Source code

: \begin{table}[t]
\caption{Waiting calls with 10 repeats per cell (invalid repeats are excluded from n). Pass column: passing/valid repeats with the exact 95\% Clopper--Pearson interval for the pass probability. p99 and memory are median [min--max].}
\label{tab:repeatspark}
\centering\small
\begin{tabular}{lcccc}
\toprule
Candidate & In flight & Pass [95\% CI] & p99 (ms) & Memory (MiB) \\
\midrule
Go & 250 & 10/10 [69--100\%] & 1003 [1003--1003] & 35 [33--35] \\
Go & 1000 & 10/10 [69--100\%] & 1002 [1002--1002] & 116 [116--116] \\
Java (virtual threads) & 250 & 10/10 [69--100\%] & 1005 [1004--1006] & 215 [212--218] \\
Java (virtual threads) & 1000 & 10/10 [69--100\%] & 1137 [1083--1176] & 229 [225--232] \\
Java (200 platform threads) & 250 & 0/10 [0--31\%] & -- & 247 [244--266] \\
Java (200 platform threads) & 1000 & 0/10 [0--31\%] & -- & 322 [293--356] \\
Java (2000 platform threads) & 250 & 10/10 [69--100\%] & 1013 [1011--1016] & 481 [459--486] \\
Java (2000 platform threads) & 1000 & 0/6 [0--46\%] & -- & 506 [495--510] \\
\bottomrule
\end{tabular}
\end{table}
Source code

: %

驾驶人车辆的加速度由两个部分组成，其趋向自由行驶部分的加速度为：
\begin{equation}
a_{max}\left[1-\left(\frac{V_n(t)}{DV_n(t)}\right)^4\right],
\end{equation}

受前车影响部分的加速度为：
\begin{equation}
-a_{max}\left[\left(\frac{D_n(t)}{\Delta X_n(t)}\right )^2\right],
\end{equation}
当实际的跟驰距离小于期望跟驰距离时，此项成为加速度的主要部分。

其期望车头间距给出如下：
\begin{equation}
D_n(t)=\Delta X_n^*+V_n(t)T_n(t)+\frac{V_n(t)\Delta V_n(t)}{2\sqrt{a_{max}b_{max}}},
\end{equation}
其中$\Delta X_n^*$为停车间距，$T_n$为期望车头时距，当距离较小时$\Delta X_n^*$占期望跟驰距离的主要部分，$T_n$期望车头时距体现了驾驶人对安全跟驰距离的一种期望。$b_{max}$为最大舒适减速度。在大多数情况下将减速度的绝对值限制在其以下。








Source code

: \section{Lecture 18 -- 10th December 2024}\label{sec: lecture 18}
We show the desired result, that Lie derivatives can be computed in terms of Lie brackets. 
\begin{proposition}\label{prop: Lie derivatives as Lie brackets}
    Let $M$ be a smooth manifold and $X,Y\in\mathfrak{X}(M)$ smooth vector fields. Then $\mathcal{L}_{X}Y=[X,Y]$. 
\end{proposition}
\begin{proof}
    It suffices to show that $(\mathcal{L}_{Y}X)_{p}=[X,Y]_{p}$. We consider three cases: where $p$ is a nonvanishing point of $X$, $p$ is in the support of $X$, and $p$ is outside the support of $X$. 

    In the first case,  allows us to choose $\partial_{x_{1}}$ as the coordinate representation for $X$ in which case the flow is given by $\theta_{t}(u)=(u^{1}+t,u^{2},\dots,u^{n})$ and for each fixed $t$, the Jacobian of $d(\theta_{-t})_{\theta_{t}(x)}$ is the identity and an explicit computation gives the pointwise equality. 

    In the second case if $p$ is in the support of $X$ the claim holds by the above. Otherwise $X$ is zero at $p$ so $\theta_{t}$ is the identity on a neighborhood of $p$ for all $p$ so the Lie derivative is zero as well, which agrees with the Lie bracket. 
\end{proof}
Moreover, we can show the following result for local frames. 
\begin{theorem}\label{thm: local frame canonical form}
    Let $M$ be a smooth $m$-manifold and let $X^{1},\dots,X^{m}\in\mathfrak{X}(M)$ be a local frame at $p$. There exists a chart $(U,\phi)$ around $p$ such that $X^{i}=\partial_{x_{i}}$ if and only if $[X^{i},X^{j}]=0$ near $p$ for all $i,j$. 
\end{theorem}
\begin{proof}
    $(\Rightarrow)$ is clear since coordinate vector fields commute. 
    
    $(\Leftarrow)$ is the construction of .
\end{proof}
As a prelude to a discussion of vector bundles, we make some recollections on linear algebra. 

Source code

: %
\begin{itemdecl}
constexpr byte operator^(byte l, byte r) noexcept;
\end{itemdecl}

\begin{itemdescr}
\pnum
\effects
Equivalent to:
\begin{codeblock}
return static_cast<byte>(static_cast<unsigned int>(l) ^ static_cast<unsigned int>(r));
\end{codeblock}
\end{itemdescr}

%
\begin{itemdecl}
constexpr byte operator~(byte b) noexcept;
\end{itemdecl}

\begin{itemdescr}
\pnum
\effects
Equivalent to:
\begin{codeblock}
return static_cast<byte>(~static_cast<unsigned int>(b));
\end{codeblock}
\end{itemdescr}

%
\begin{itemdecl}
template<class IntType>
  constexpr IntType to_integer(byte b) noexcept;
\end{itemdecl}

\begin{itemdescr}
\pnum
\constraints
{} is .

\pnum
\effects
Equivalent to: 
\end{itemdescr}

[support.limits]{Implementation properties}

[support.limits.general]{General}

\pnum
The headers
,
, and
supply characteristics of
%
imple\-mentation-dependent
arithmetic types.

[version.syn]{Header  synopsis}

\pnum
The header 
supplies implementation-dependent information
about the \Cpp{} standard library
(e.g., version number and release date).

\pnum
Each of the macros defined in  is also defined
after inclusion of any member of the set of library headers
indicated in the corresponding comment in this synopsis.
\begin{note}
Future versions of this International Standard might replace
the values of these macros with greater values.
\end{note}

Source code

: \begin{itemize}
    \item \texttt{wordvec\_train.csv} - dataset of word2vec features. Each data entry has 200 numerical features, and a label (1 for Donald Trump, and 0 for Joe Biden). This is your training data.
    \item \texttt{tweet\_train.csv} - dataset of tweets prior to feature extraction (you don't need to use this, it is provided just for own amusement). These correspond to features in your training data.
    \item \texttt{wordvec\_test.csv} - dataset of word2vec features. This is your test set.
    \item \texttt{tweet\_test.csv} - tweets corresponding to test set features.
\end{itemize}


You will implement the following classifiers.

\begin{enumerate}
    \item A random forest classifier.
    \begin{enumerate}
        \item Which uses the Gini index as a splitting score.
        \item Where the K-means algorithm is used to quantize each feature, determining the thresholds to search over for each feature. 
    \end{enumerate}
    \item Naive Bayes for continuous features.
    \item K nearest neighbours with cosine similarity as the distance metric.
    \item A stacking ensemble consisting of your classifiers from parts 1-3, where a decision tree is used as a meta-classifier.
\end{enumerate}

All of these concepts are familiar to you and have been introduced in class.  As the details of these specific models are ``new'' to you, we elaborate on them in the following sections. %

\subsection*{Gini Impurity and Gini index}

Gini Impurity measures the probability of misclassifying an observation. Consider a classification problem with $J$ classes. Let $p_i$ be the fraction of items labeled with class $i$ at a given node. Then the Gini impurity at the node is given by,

#### What you are asked to do
Pick each line holding "index" out of the entries above and return it.

#### Answer section
        \item Which uses the Gini index as a splitting score.
\subsection*{Gini Impurity and Gini index}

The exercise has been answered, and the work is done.